In the paper, we use the distribution $\mathbf{G}^\mathsf{T}\mathbf{G}$ . This somewhat complicates the analog of Lemma 1, as well as computations (since things aren’t all Gaussian anymore). However, it gives a lower-bound against the larger class of algorithms which can perform matvecs with the transpose.
In the paper we are more careful about saying things like “let $d = 1/\varepsilon$ ” and “ $\mathbf{d} = \mathbf{0}$ is the best choice”, and handle these cases explicitly / precisely.

References

Curtis, A.R.; Powell, M.J.D.; Reid, J.K. On the Estimation of Sparse Jacobian Matrices. IMA Journal of Applied Mathematics 1974, 13, 117–119, doi:10.1093/imamat/13.1.117.

Bekas, C.; Kokiopoulou, E.; Saad, Y. An Estimator for the Diagonal of a Matrix. Applied Numerical Mathematics 2007, 57, 1214–1229, doi:10.1016/j.apnum.2007.01.003.

Halikias, D.; Townsend, A. Structured Matrix Recovery from Matrix‐vector Products. Numerical Linear Algebra with Applications 2023, 31, doi:10.1002/nla.2531.
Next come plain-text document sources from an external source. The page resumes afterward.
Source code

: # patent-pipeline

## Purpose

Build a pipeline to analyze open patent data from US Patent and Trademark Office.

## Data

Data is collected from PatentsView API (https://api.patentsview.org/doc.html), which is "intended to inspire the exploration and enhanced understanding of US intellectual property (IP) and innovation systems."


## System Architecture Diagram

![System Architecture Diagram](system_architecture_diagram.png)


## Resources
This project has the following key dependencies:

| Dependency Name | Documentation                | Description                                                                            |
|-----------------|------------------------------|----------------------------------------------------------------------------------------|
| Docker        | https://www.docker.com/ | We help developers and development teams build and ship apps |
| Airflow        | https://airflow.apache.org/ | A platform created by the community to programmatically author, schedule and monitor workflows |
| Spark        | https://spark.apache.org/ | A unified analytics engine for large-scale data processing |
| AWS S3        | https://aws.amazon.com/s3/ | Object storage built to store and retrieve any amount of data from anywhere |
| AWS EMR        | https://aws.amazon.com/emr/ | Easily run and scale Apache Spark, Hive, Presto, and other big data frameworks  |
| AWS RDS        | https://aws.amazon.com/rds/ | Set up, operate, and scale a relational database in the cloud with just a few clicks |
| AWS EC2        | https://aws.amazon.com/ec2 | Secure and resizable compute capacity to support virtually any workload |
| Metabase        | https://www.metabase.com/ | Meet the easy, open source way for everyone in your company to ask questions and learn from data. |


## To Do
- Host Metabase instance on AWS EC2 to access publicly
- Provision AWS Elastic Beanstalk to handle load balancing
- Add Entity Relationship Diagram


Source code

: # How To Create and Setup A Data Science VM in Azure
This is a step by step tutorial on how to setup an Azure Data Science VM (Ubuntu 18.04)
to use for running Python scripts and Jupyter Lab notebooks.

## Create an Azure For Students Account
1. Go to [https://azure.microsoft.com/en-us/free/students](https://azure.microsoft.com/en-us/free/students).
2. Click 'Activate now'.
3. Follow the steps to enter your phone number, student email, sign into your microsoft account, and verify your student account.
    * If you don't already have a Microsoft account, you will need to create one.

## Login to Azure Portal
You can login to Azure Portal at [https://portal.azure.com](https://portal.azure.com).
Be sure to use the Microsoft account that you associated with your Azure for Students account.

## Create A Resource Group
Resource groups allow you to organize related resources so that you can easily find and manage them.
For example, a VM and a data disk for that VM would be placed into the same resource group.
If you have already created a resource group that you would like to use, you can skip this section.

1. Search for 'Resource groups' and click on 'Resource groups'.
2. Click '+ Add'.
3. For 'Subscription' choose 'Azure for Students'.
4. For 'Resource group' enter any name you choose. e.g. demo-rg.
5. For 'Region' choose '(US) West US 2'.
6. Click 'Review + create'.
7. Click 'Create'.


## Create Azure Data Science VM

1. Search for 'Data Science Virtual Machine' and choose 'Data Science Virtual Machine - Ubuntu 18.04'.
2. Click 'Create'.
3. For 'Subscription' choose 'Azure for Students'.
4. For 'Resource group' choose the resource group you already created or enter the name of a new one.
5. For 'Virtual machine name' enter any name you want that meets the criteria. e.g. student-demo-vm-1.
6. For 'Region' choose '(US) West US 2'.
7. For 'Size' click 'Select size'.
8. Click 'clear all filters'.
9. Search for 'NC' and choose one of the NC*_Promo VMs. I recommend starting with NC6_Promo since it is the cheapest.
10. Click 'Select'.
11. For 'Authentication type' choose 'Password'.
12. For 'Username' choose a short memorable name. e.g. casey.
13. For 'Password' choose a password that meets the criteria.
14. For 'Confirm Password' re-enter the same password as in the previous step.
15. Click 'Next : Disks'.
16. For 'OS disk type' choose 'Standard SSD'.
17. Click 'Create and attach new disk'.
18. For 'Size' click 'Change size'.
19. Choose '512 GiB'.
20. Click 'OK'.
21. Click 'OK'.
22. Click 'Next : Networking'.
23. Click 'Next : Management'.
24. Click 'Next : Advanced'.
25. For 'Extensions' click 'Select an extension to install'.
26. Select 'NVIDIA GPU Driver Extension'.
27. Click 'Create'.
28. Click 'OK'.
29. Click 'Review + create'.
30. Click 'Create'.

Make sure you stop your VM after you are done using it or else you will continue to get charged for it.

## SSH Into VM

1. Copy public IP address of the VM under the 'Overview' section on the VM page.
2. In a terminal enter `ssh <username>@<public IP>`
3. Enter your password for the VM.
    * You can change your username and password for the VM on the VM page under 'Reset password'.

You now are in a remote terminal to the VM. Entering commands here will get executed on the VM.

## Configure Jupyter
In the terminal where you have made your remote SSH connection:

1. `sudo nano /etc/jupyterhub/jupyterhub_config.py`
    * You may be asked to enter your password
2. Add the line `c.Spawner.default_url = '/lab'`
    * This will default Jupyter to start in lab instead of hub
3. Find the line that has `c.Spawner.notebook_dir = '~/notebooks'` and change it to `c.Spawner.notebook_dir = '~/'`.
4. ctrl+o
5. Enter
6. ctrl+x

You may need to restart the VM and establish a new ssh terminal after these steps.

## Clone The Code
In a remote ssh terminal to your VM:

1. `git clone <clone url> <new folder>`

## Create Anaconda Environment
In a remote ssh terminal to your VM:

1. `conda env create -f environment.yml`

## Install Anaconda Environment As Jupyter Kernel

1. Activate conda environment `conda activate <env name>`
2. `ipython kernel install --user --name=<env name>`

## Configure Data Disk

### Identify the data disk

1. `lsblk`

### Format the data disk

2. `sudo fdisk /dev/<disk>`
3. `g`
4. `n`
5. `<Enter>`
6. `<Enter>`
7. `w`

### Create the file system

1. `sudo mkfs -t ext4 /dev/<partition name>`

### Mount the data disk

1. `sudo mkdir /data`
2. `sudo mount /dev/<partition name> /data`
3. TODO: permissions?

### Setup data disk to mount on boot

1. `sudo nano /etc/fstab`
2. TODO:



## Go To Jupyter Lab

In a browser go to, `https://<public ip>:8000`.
Dharangutte, P.; Musco, C. A Tight Analysis of Hutchinsons Diagonal Estimator. In Symposium on simplicity in algorithms (SOSA); Society for Industrial; Applied Mathematics, 2023; pp. 353–364.

Braverman, M.; Hazan, E.; Simchowitz, M.; Woodworth, B. The Gradient Complexity of Linear Regression. In Proceedings of the Proceedings of thirty third conference on learning theory; Abernethy, J., Agarwal, S., Eds.; PMLR, 2020; Vol. 125, pp. 627–647.